● TASK DESCRIPTION
What lines in the records below mention "dropping"? List them all.

● RECORDS FOR THE EXERCISE
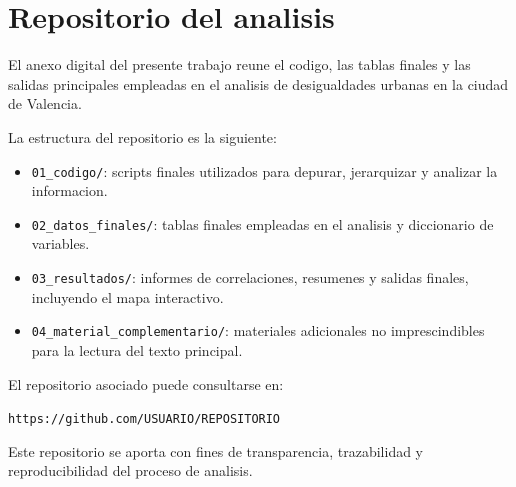 \section{Repositorio del analisis}

El anexo digital del presente trabajo reune el codigo, las tablas finales y las salidas principales empleadas en el analisis de desigualdades urbanas en la ciudad de Valencia.

La estructura del repositorio es la siguiente:

\begin{itemize}
    \item \texttt{01\_codigo/}: scripts finales utilizados para depurar, jerarquizar y analizar la informacion.
    \item \texttt{02\_datos\_finales/}: tablas finales empleadas en el analisis y diccionario de variables.
    \item \texttt{03\_resultados/}: informes de correlaciones, resumenes y salidas finales, incluyendo el mapa interactivo.
    \item \texttt{04\_material\_complementario/}: materiales adicionales no imprescindibles para la lectura del texto principal.
\end{itemize}

El repositorio asociado puede consultarse en:

\begin{center}
\texttt{https://github.com/USUARIO/REPOSITORIO}
\end{center}

Este repositorio se aporta con fines de transparencia, trazabilidad y reproducibilidad del proceso de analisis.
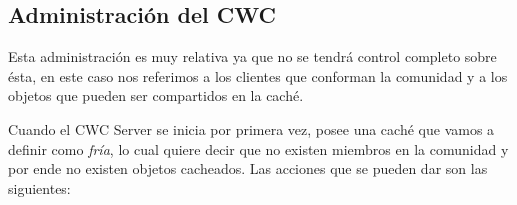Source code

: 
\subsection{Administración del CWC}

Esta administración es muy relativa ya que no se tendrá control completo sobre ésta, en este caso nos referimos a los clientes que conforman la comunidad y a los objetos que pueden ser compartidos en la caché.

Cuando el CWC Server se inicia por primera vez, posee una caché que vamos a definir como \textit{fría}, lo cual quiere decir que no existen miembros en la comunidad y por ende no existen objetos cacheados. Las acciones que se pueden dar son las siguientes:

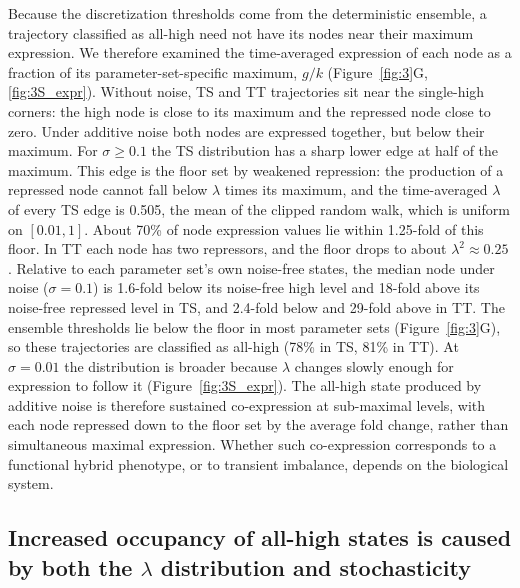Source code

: \documentclass[11pt]{article}
\providecommand{\DIFaddtex}[1]{{\protect\color{red}#1}} %
\providecommand{\DIFaddbegin}{} %
\providecommand{\DIFaddend}{} %
\providecommand{\DIFdelbegin}{} %
\providecommand{\DIFdelend}{} %
\providecommand{\DIFadd}[1]{\texorpdfstring{\DIFaddtex{#1}}{#1}} %
\providecommand{\DIFaddincludegraphics}[2][]{\DIFOincludegraphics[#1]{#2}} %
\providecommand{\DIFdelincludegraphics}[2][]{}
\DeclareRobustCommand{\DIFaddbegin}{\DIFOaddbegin \let\includegraphics\DIFaddincludegraphics} %
\DeclareRobustCommand{\DIFaddend}{\DIFOaddend \let\includegraphics\DIFOincludegraphics} %
\DeclareRobustCommand{\DIFdelbegin}{\DIFOdelbegin \let\includegraphics\DIFdelincludegraphics} %
\DeclareRobustCommand{\DIFdelend}{\DIFOaddend \let\includegraphics\DIFOincludegraphics} %
\begin{document}
\DIFdelbegin \DIFdelend %
\DIFaddbegin \DIFadd{Because the discretization thresholds come from the deterministic ensemble, a trajectory classified as all-high need not have its nodes near their maximum expression. We therefore examined the time-averaged expression of each node as a fraction of its parameter-set-specific maximum, $g/k$ (Figure~\ref{fig:3}G, \ref{fig:3S_expr}). Without noise, TS and TT trajectories sit near the single-high corners: the high node is close to its maximum and the repressed node close to zero. Under additive noise both nodes are expressed together, but below their maximum. For $\sigma \geq 0.1$ the TS distribution has a sharp lower edge at half of the maximum. This edge is the floor set by weakened repression: the production of a repressed node cannot fall below $\lambda$ times its maximum, and the time-averaged $\lambda$ of every TS edge is 0.505, the mean of the clipped random walk, which is uniform on $[0.01, 1]$. About 70\% of node expression values lie within 1.25-fold of this floor. In TT each node has two repressors, and the floor drops to about $\lambda^2 \approx 0.25$. Relative to each parameter set's own noise-free states, the median node under noise ($\sigma = 0.1$) is 1.6-fold below its noise-free high level and 18-fold above its noise-free repressed level in TS, and 2.4-fold below and 29-fold above in TT. The ensemble thresholds lie below the floor in most parameter sets (Figure~\ref{fig:3}G), so these trajectories are classified as all-high (78\% in TS, 81\% in TT). At $\sigma = 0.01$ the distribution is broader because $\lambda$ changes slowly enough for expression to follow it (Figure~\ref{fig:3S_expr}). The all-high state produced by additive noise is therefore sustained co-expression at sub-maximal levels, with each node repressed down to the floor set by the average fold change, rather than simultaneous maximal expression. Whether such co-expression corresponds to a functional hybrid phenotype, or to transient imbalance, depends on the biological system.
}\DIFaddend 

\DIFaddbegin \subsection{\DIFadd{Increased occupancy of all-high states is caused by both the $\lambda$ distribution and stochasticity}}
\end{document}
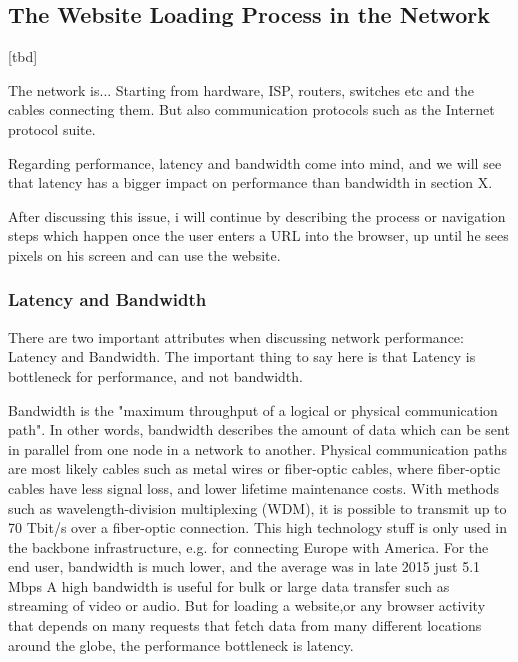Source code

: \subsection{The Website Loading Process in the Network}

[tbd]

The network is... Starting from hardware, ISP, routers, switches etc and the cables connecting them.
But also communication protocols such as the Internet protocol suite.

Regarding performance, latency and bandwidth come into mind, and we will see that latency has a bigger impact on performance than bandwidth in section X.

After discussing this issue, i will continue by describing the process or navigation steps which happen once the user enters a URL into the browser, up until he sees pixels on his screen and can use the website.




\subsubsection{Latency and Bandwidth}

There are two important attributes when discussing network performance: Latency and Bandwidth.
The important thing to say here is that Latency is bottleneck for performance, and not bandwidth.



Bandwidth is the "maximum throughput of a logical or physical communication path". %
In other words, bandwidth describes the amount of data which can be sent in parallel from one node in a network to another. 
Physical communication paths are most likely cables such as metal wires or fiber-optic cables, where fiber-optic cables have less signal loss, and lower lifetime maintenance costs.
With methods such as wavelength-division multiplexing (WDM), it is possible to transmit up to 70 Tbit/s over a fiber-optic connection.  %
This high technology stuff is only used in the backbone infrastructure, e.g. for connecting Europe with America.
For the end user, bandwidth is much lower, and the average was in late 2015 just 5.1 Mbps %
A high bandwidth is useful for bulk or large data transfer such as streaming of video or audio.
But for loading a website,or any browser activity that depends on many requests that fetch data from many different locations around the globe, the performance bottleneck is latency. %


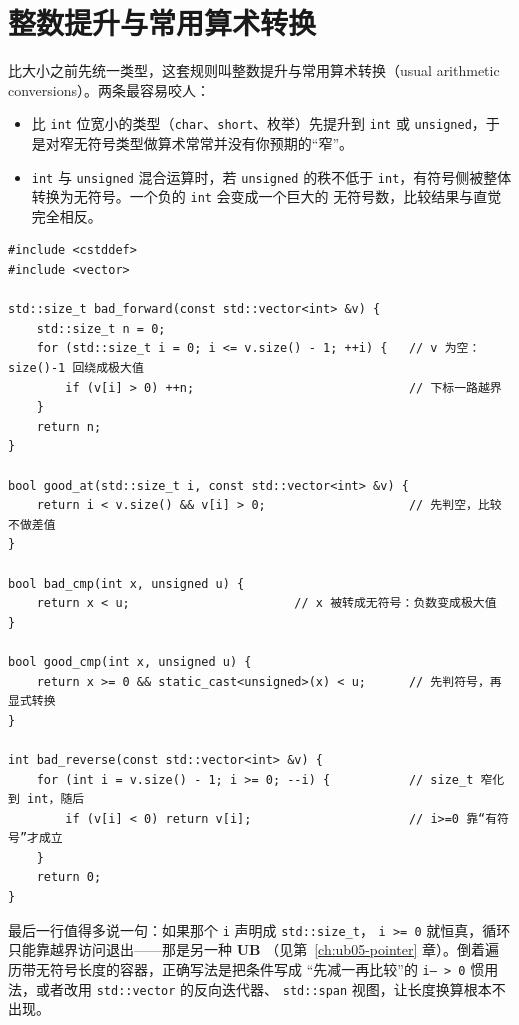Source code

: \documentclass[12pt,a4paper,fontset=fandol]{ctexbook}
\newcommand{\Tp}[1]{\texttt{#1}}
\newcommand{\UB}{\textbf{\textsf{UB}}}
\begin{document}
\section{整数提升与常用算术转换}\label{sec:ub09-promotions}

比大小之前先统一类型，这套规则叫整数提升与常用算术转换（usual arithmetic
conversions）。两条最容易咬人：

\begin{itemize}
  \item 比 \Tp{int} 位宽小的类型（\Tp{char}、\Tp{short}、枚举）先提升到 \Tp{int}
        或 \Tp{unsigned}，于是对窄无符号类型做算术常常并没有你预期的“窄”。
  \item \Tp{int} 与 \Tp{unsigned} 混合运算时，若 \Tp{unsigned} 的秩不低于
        \Tp{int}，有符号侧被整体转换为无符号。一个负的 \Tp{int} 会变成一个巨大的
        无符号数，比较结果与直觉完全相反。
\end{itemize}

\begin{lstlisting}[style=cppstyle, caption={反例与修法：size\_t 循环、有符号与无符号比较}]
#include <cstddef>
#include <vector>

std::size_t bad_forward(const std::vector<int> &v) {
    std::size_t n = 0;
    for (std::size_t i = 0; i <= v.size() - 1; ++i) {   // v 为空：size()-1 回绕成极大值
        if (v[i] > 0) ++n;                              // 下标一路越界
    }
    return n;
}

bool good_at(std::size_t i, const std::vector<int> &v) {
    return i < v.size() && v[i] > 0;                    // 先判空，比较不做差值
}

bool bad_cmp(int x, unsigned u) {
    return x < u;                       // x 被转成无符号：负数变成极大值
}

bool good_cmp(int x, unsigned u) {
    return x >= 0 && static_cast<unsigned>(x) < u;      // 先判符号，再显式转换
}

int bad_reverse(const std::vector<int> &v) {
    for (int i = v.size() - 1; i >= 0; --i) {           // size_t 窄化到 int，随后
        if (v[i] < 0) return v[i];                      // i>=0 靠“有符号”才成立
    }
    return 0;
}
\end{lstlisting}

最后一行值得多说一句：如果那个 \Tp{i} 声明成 \Tp{std::size\_t}，
\Tp{i >= 0} 就恒真，循环只能靠越界访问退出——那是另一种 \UB{}
（见第~\ref{ch:ub05-pointer} 章）。倒着遍历带无符号长度的容器，正确写法是把条件写成
“先减一再比较”的 \Tp{i-- > 0} 惯用法，或者改用 \Tp{std::vector} 的反向迭代器、
\Tp{std::span} 视图，让长度换算根本不出现。
\end{document}
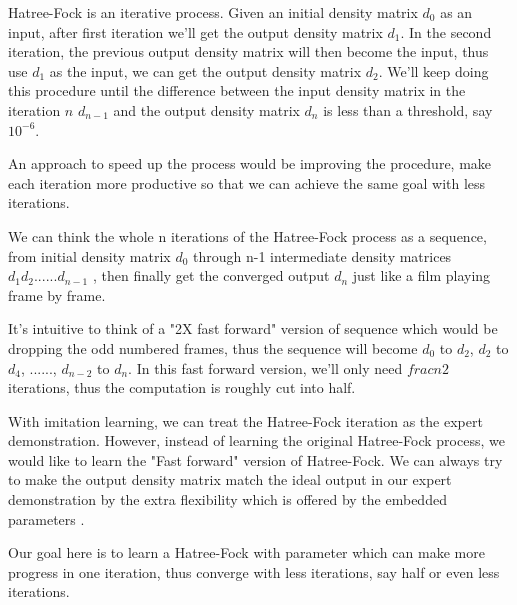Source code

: \documentclass[twoside]{article}
\begin{document}




Hatree-Fock is an iterative process. Given an initial density matrix $d_0$ as an input, after first iteration we'll get the output density matrix $d_1$. In the second iteration, the previous output density matrix will then become the input, thus use $d_1$ as the input, we can get the output density matrix $d_2$. We'll keep doing this procedure until the difference between the input density matrix in the iteration $n$ $d_{n-1}$  and the output density matrix $d_n$ is less than a threshold, say $10^{-6}$. 

An approach to speed up the process would be improving the procedure, make each iteration more productive so that we can achieve the same goal with less iterations. 

We can think the whole n iterations of the Hatree-Fock process as a sequence, from initial density matrix $d_0$ through n-1 intermediate density matrices $d_1 d_2 ...... d_{n-1}$ , then finally get the converged output $d_{n}$ just like a film playing frame by frame. 

It's intuitive to think of a "2X fast forward" version of sequence which would be dropping the odd numbered frames, thus the sequence will become $d_0$ to $d_2$, $d_2$ to $d_4$, ......, $d_{n-2}$ to $d_n$. In this fast forward version, we'll only need $frac{n}{2}$ iterations, thus the computation is roughly cut into half.

With imitation learning,
we can treat the Hatree-Fock iteration as the expert demonstration. However, instead of learning the original Hatree-Fock process, we would like to learn the "Fast forward" version of Hatree-Fock. We can always try to make the output density matrix match the ideal output in our expert demonstration by the extra flexibility which is offered by the embedded parameters .


Our goal here is to learn a Hatree-Fock with parameter which can make more progress in one iteration, thus converge with less iterations, say half or even less iterations.  
\end{document}

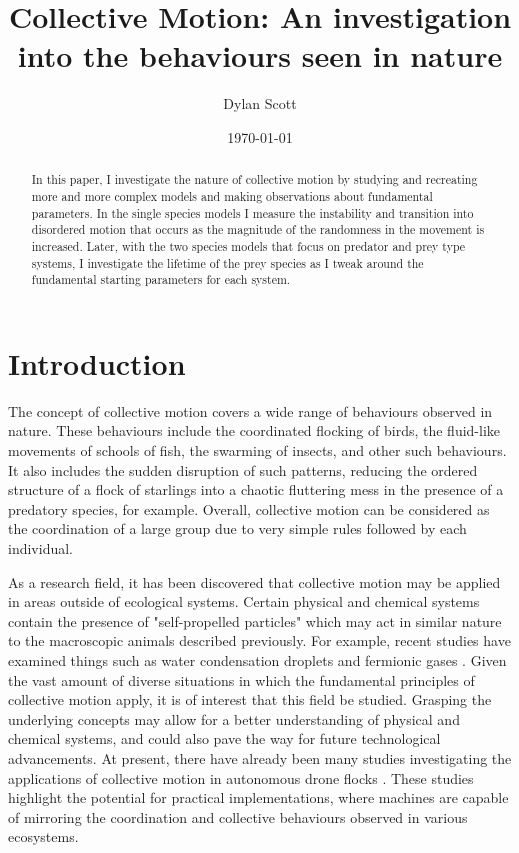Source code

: \documentclass[%
11pt,
amsmath, amssymb,
aps,
pra
]{revtex4-2}
\begin{document}
\title{Collective Motion: An investigation into the behaviours seen in nature}
\author{Dylan Scott}
\date{\today}


\begin{abstract}
In this paper, I investigate the nature of collective motion by studying and recreating more and more complex models
and making observations about fundamental parameters. In the single species models I measure the instability and transition
into disordered motion that occurs as the magnitude of the randomness in the movement is increased. Later, with the two species
models that focus on predator and prey type systems, I investigate the lifetime of the prey species as I tweak around the fundamental
starting parameters for each system. 
\end{abstract}

\maketitle


\tableofcontents
\section{Introduction}
The concept of collective motion covers a wide range of behaviours observed in nature. 
These behaviours include the coordinated flocking of birds, the fluid-like movements of schools of fish, 
the swarming of insects, and other such behaviours. It also includes the sudden disruption of such patterns, reducing
the ordered structure of a flock of starlings into a chaotic fluttering mess in the presence of a predatory species, for example.
Overall, collective motion can be considered as the coordination of a large group due to very simple rules followed
by each individual. 

As a research field, it has been discovered that collective motion may be applied in areas outside of 
ecological systems. Certain physical and chemical systems contain the presence of "self-propelled particles" which may
act in similar nature to the macroscopic animals described previously. For example, recent studies have examined 
things such as water condensation droplets \cite{lin2023emergent} and fermionic gases \cite{wang2023viscous}.
Given the vast amount of diverse situations in which the fundamental principles of collective motion apply, 
it is of interest that this field be studied. Grasping the underlying concepts may allow for a better understanding
of physical and chemical systems, and could also pave the way for future technological advancements. At present, there
have already been many studies investigating the applications of collective motion in autonomous drone flocks
\cite{verdoucq2022bio,zhao2018self,albani2022distributed}. These studies highlight the potential for practical 
implementations, where machines are capable of mirroring the coordination and collective behaviours observed in various
ecosystems.
\end{document}
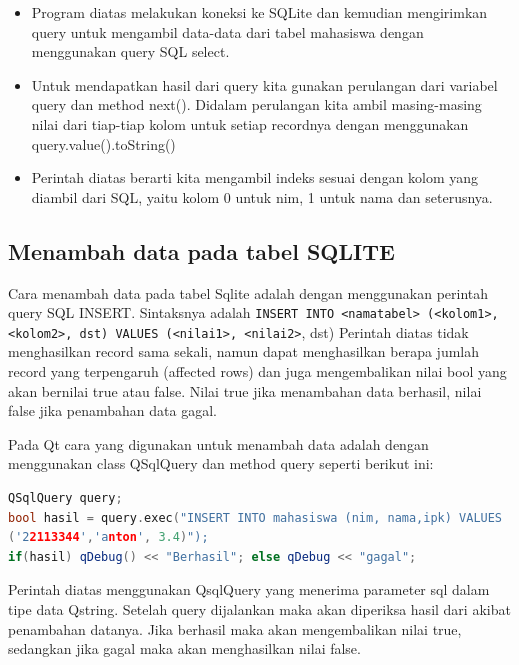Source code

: \begin{itemize}

\item
Program diatas melakukan koneksi ke SQLite dan kemudian mengirimkan
query untuk mengambil data-data dari tabel mahasiswa dengan
menggunakan query SQL select.
\item
Untuk mendapatkan hasil dari query kita gunakan perulangan dari
variabel query dan method next(). Didalam perulangan kita ambil
masing-masing nilai dari tiap-tiap kolom untuk setiap recordnya dengan
menggunakan query.value().toString()
\item
Perintah diatas berarti kita mengambil indeks sesuai dengan kolom yang
diambil dari SQL, yaitu kolom 0 untuk nim, 1 untuk nama dan
seterusnya.
\end{itemize}

\subsection{Menambah data pada tabel SQLITE}\label{menambah-data-pada-tabel-sqlite}

Cara menambah data pada tabel Sqlite adalah dengan menggunakan perintah
query SQL INSERT. Sintaksnya adalah
\texttt{INSERT\ INTO\ \textless{}namatabel\textgreater{}\ (\textless{}kolom1\textgreater{},\textless{}kolom2\textgreater{},\ dst)\ VALUES\ (\textless{}nilai1\textgreater{},\ \textless{}nilai2\textgreater{}},
dst) Perintah diatas tidak menghasilkan record sama sekali, namun dapat
menghasilkan berapa jumlah record yang terpengaruh (affected rows) dan
juga mengembalikan nilai bool yang akan bernilai true atau false. Nilai
true jika menambahan data berhasil, nilai false jika penambahan data
gagal.

Pada Qt cara yang digunakan untuk menambah data adalah dengan
menggunakan class QSqlQuery dan method query seperti berikut ini:

\begin{lstlisting}[language=c++, numbers=none]
QSqlQuery query;
bool hasil = query.exec("INSERT INTO mahasiswa (nim, nama,ipk) VALUES
('22113344','anton', 3.4)");
if(hasil) qDebug() << "Berhasil"; else qDebug << "gagal";
\end{lstlisting}

Perintah diatas menggunakan QsqlQuery yang menerima parameter sql dalam
tipe data Qstring. Setelah query dijalankan maka akan diperiksa hasil
dari akibat penambahan datanya. Jika berhasil maka akan mengembalikan
nilai true, sedangkan jika gagal maka akan menghasilkan nilai false.

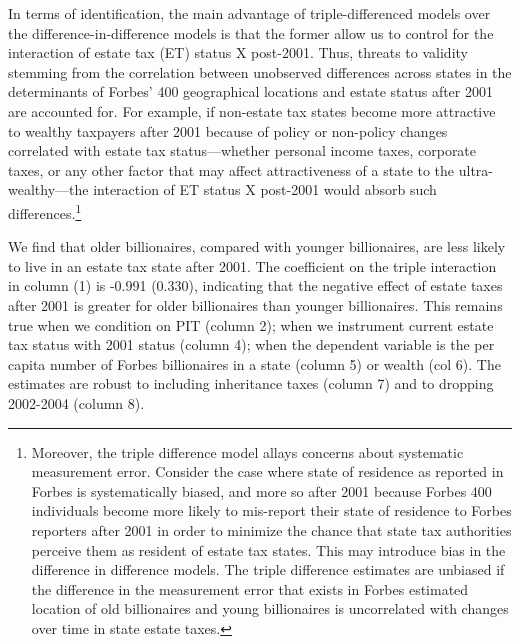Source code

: \documentclass[12pt]{article}
\begin{document}
In terms of identification,  the main advantage of triple-differenced models over the difference-in-difference models is that the former allow us to control for the interaction of estate tax (ET) status X post-2001.  Thus, threats to validity stemming from the correlation between unobserved differences across states in the determinants of Forbes' 400 geographical locations and estate status after 2001 are accounted for. For example, if non-estate tax states become more attractive to wealthy taxpayers after 2001 because of policy or non-policy changes correlated with estate tax status---whether personal income taxes, corporate taxes, or any other factor that may affect attractiveness of a state to the ultra-wealthy---the interaction of ET status X post-2001 would absorb such differences.\footnote{Moreover,  the triple difference model allays   concerns about systematic measurement error. Consider the case where  state of residence as reported in Forbes is systematically biased, and more so  after 2001 because Forbes 400 individuals become more likely to mis-report their state of residence to Forbes reporters after 2001 in order to minimize the chance that state tax authorities perceive them as resident of estate tax states. This may introduce bias in the difference in difference models. The triple difference estimates are unbiased if the difference in the measurement error that exists in Forbes estimated location of old billionaires and young billionaires is uncorrelated with changes over time in state estate taxes.}     

We find that older billionaires, compared with younger billionaires, are less likely to live in an estate tax state after 2001.  The coefficient on the triple interaction in column (1) is -0.991 (0.330), indicating that the negative effect of estate taxes after 2001 is greater for older billionaires than younger billionaires. 
This remains true when we condition on PIT (column 2); when we instrument current estate tax status with 2001 status (column 4); when the dependent variable is the per capita number of Forbes billionaires in a state (column 5) or wealth (col 6).     
The estimates are robust to including inheritance taxes (column 7) and to dropping 2002-2004 (column 8). 
\end{document}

● RESPONSE AREA
It's intuitive to think of a "2X fast forward" version of sequence which would be dropping the odd numbered frames, thus the sequence will become $d_0$ to $d_2$, $d_2$ to $d_4$, ......, $d_{n-2}$ to $d_n$. In this fast forward version, we'll only need $frac{n}{2}$ iterations, thus the computation is roughly cut into half.
The estimates are robust to including inheritance taxes (column 7) and to dropping 2002-2004 (column 8). 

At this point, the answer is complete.